Wary Ultrabook vendors dip toes with tiny stock orders

Ultrabooks weren't in short supply at IFA 2011 last week – Toshiba, Acer and Lenovo all brought their new models to the show – but while publicly each is gung-ho about the segment, on the production line it's a far more tentative story. Each intends to produce less than 50,000 ultrabook units initially, DigiTimes' sources claim, predicting lackluster demand in Q4.

The cause of their reticence is apparently two-fold. First is the nigh-unstoppable Apple juggernaut, with expectations that the Cupertino company's MacBook Air will continue to dominate ultraportable sales in the near future. Second, however, is having been burnt before by Intel's previous ultra-thin experiment, so-called CULV (Consumer Ultra-Low Voltage) notebooks.

Those CULV machines used low-power, underclocked processors to delivery netbook-style runtimes in what were usually 11.6-inch and 13.3-inch chassis. However, underwhelming performance and overlap in pricing between netbooks at the low-end and regular notebooks for the mainstream market saw CULV machines struggle.

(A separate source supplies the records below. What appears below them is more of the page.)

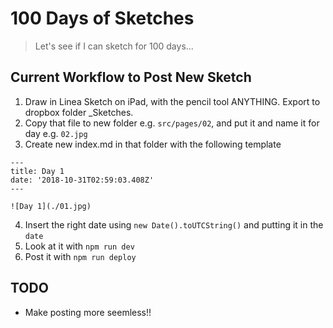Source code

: # 100 Days of Sketches

> Let's see if I can sketch for 100 days...

## Current Workflow to Post New Sketch

1. Draw in Linea Sketch on iPad, with the pencil tool ANYTHING. Export to dropbox folder \_Sketches.
2. Copy that file to new folder e.g. `src/pages/02`, and put it and name it for day e.g. `02.jpg`
3. Create new index.md in that folder with the following template

```
---
title: Day 1
date: '2018-10-31T02:59:03.408Z'
---

![Day 1](./01.jpg)
```

4. Insert the right date using `new Date().toUTCString()` and putting it in the `date`
5. Look at it with `npm run dev`
6. Post it with `npm run deploy`

## TODO

- Make posting more seemless!!
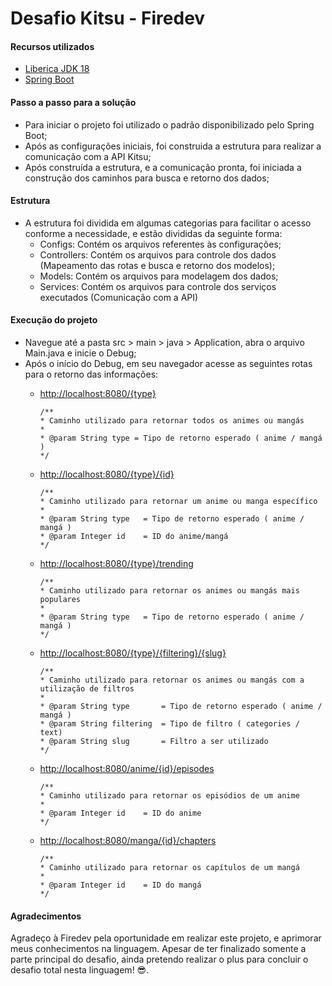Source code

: # Desafio Kitsu - Firedev
#### Recursos utilizados
- [Liberica JDK 18](https://bell-sw.com/pages/downloads/)
- [Spring Boot](https://spring.io/projects/spring-boot)

#### Passo a passo para a solução
- Para iniciar o projeto foi utilizado o padrão disponibilizado pelo Spring Boot;
- Após as configurações iniciais, foi construida a estrutura para realizar a comunicação com a API Kitsu;
- Após construída a estrutura, e a comunicação pronta, foi iniciada a construção dos caminhos para busca e retorno dos dados;

#### Estrutura
- A estrutura foi dividida em algumas categorias para facilitar o acesso conforme a necessidade, e estão divididas da seguinte forma:
	- Configs: Contém os arquivos referentes às configurações;
	- Controllers: Contém os arquivos para controle dos dados (Mapeamento das rotas e busca e retorno dos modelos);
	- Models: Contém os arquivos para modelagem dos dados;
	- Services: Contém os arquivos para controle dos serviços executados (Comunicação com a API)

#### Execução do projeto
- Navegue até a pasta src > main > java > Application, abra o arquivo Main.java e inicie o Debug;
- Após o início do Debug, em seu navegador acesse as seguintes rotas para o retorno das informações:
	- [http://localhost:8080/{type}](http://localhost:8080/{type})
		```
		/**
		* Caminho utilizado para retornar todos os animes ou mangás
		* 
		* @param String type = Tipo de retorno esperado ( anime / mangá )
		*/
		```

	- [http://localhost:8080/{type}/{id}](http://localhost:8080/{type}/{id})
		```
		/**
		* Caminho utilizado para retornar um anime ou manga específico
		* 
		* @param String type   = Tipo de retorno esperado ( anime / mangá )
		* @param Integer id    = ID do anime/mangá
		*/
		```

	- [http://localhost:8080/{type}/trending](http://localhost:8080/{type}/trending)
		```
		/**
		* Caminho utilizado para retornar os animes ou mangás mais populares
		* 
		* @param String type   = Tipo de retorno esperado ( anime / mangá )
		*/
		```

	- [http://localhost:8080/{type}/{filtering}/{slug}](http://localhost:8080/{type}/{filtering}/{slug})
		```
		/**
		* Caminho utilizado para retornar os animes ou mangás com a utilização de filtros
		* 
		* @param String type       = Tipo de retorno esperado ( anime / mangá )
		* @param String filtering  = Tipo de filtro ( categories / text)
		* @param String slug       = Filtro a ser utilizado
		*/
		```

	- [http://localhost:8080/anime/{id}/episodes](http://localhost:8080/anime/{id}/episodes)
		```
		/**
		* Caminho utilizado para retornar os episódios de um anime
		* 
		* @param Integer id    = ID do anime
		*/
		```

	- [http://localhost:8080/manga/{id}/chapters](http://localhost:8080/manga/{id}/chapters)
		```
		/**
		* Caminho utilizado para retornar os capítulos de um mangá
		* 
		* @param Integer id    = ID do mangá
		*/
		```

#### Agradecimentos
Agradeço à Firedev pela oportunidade em realizar este projeto, e aprimorar meus conhecimentos na linguagem.
Apesar de ter finalizado somente a parte principal do desafio, ainda pretendo realizar o plus para concluir o desafio total nesta linguagem! 😎.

Yesterday, ASUS CEO Jerry Chen poured doubt on Intel's prediction that ultrabooks would account for 40-percent of consumer notebook sales by the end of 2012, arguing that the new niche would take longer to impact the market overall. The real uplift may not take place until Q2 next year, when Intel's 22nm Ivy Bridge chips using 22nm Tri-Gate 3D production processes arrive.